In our environment most users are using 2xFHD displays with direct session to a desktop not rdp-apps.

What do you recommended to use for this situation?

Do you think the wrong profile is causing my problem?

Thanks for your help!

Regards Dominic

Hi Dominic,

you need to read the documentation properly. The 1 display/1280er resolution doesn’t apply for RDS sessions.
snip
A-series virtual GPU types are targeted at virtual applications users.

A-series NVIDIA vGPUs support a single display at low resolution because they are intended to support remote application environments such as RDSH and Xenapp. In these environments, virtualized applications are typically rendered in an off-screen buffer. Therefore, the maximum resolution for the A-series NVIDIA vGPUs is independent of the maximum resolution of the display head.

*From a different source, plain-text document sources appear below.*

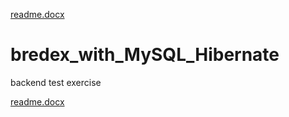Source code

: [readme.docx](https://github.com/StefanovEmilia/bredex_with_MySQL_Hibernate/files/9917939/readme.docx)
# bredex_with_MySQL_Hibernate
backend test exercise

[readme.docx](https://github.com/StefanovEmilia/bredex_with_MySQL_Hibernate/files/9880655/readme.docx)
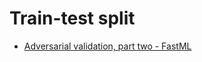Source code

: # Train-test split

* [Adversarial validation, part two - FastML](http://fastml.com/adversarial-validation-part-two/)

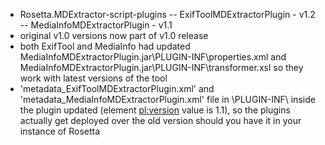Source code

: - Rosetta.MDExtractor-script-plugins
-- ExifToolMDExtractorPlugin - v1.2 
-- MediaInfoMDExtractorPlugin - v1.1
- original v1.0 versions now part of v1.0 release
- both ExifTool and MediaInfo had updated MediaInfoMDExtractorPlugin.jar\PLUGIN-INF\properties.xml and MediaInfoMDExtractorPlugin.jar\PLUGIN-INF\transformer.xsl so they work with latest versions of the tool
- 'metadata_ExifToolMDExtractorPlugin.xml' and 'metadata_MediaInfoMDExtractorPlugin.xml' file in \PLUGIN-INF\ inside the plugin updated (element <pl:version> value is 1.1), so the plugins actually get deployed over the old version should you have it in your instance of Rosetta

Read more at: http://docs.nvidia.com/grid/5.0/grid-vgpu-user-guide/index.html#ixzz54vThj6rz
Follow us: @GPUComputing on Twitter | NVIDIA on Facebook
snip

For sure you can use 2xFullHD with RDSH. As you use RDSH you will need to use vApps licensing means you need a vApps license for every CCU on the host and yes you need to use the A profile. In this case not the wrong profile but the FB requirement is causing the issue.
0B profile is intended for Win7 VDI or Win10 with a single screen so you can imagine that this is not sufficient for 20 users running RDSH…

Regards

Simon

Hi Simon

I see, thats my fault.
I will give it a try in my test environment.

Thanks!

Regards Dominic

Hi Simon

I was able to reproduce the issue with the M10-0B profile on my test environment.
The problem occured when about 8-9 users were logged in.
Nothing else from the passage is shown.